What to work on: In the reply, include exactly the lines of the entries below from the first to the line with "AWS에서 제공하는 Secret", that line included.

Source material:
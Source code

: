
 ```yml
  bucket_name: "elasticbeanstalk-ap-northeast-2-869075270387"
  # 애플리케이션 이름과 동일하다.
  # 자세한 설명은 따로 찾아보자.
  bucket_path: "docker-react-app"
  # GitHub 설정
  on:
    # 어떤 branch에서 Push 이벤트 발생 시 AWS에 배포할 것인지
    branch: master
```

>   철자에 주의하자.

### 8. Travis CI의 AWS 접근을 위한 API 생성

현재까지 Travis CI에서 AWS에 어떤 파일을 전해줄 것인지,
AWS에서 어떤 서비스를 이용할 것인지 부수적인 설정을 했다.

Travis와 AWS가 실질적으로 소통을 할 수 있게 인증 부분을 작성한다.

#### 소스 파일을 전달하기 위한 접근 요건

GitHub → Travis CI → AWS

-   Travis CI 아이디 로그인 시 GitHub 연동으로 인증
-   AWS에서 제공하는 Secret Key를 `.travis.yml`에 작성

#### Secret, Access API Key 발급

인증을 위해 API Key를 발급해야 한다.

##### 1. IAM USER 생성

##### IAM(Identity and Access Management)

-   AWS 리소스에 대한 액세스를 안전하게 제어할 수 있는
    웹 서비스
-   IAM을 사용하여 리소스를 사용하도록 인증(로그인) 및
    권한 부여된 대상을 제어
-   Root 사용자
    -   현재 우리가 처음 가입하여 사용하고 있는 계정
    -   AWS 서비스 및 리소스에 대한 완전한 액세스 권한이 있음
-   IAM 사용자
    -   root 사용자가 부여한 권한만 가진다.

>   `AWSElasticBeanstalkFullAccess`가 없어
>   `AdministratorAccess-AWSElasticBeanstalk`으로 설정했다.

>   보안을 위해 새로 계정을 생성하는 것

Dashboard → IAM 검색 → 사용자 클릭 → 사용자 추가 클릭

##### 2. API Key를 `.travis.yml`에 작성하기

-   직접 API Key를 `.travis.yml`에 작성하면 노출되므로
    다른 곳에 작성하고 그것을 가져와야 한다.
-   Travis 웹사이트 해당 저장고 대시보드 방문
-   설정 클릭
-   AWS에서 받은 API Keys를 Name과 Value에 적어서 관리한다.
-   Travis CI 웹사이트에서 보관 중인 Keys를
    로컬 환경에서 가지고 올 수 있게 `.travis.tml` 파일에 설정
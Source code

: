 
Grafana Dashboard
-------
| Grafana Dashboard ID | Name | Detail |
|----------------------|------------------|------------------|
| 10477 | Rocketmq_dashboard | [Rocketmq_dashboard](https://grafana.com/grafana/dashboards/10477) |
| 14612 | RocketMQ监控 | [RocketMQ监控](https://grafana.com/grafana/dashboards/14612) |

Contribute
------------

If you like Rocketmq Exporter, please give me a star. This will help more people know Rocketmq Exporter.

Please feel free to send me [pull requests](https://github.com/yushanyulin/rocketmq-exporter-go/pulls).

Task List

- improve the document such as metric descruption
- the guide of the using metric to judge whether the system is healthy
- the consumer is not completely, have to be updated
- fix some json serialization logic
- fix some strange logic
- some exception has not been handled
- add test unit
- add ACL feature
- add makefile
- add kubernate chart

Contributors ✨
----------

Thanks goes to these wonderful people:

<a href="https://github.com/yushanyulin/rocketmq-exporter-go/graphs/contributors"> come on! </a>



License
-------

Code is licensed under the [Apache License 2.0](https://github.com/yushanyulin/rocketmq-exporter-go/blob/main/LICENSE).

Completed task:
Source code

:
 ```yml
  bucket_name: "elasticbeanstalk-ap-northeast-2-869075270387"
  # 애플리케이션 이름과 동일하다.
  # 자세한 설명은 따로 찾아보자.
  bucket_path: "docker-react-app"
  # GitHub 설정
  on:
    # 어떤 branch에서 Push 이벤트 발생 시 AWS에 배포할 것인지
    branch: master
```

>   철자에 주의하자.

### 8. Travis CI의 AWS 접근을 위한 API 생성

현재까지 Travis CI에서 AWS에 어떤 파일을 전해줄 것인지,
AWS에서 어떤 서비스를 이용할 것인지 부수적인 설정을 했다.

Travis와 AWS가 실질적으로 소통을 할 수 있게 인증 부분을 작성한다.

#### 소스 파일을 전달하기 위한 접근 요건

GitHub → Travis CI → AWS

-   Travis CI 아이디 로그인 시 GitHub 연동으로 인증
-   AWS에서 제공하는 Secret Key를 `.travis.yml`에 작성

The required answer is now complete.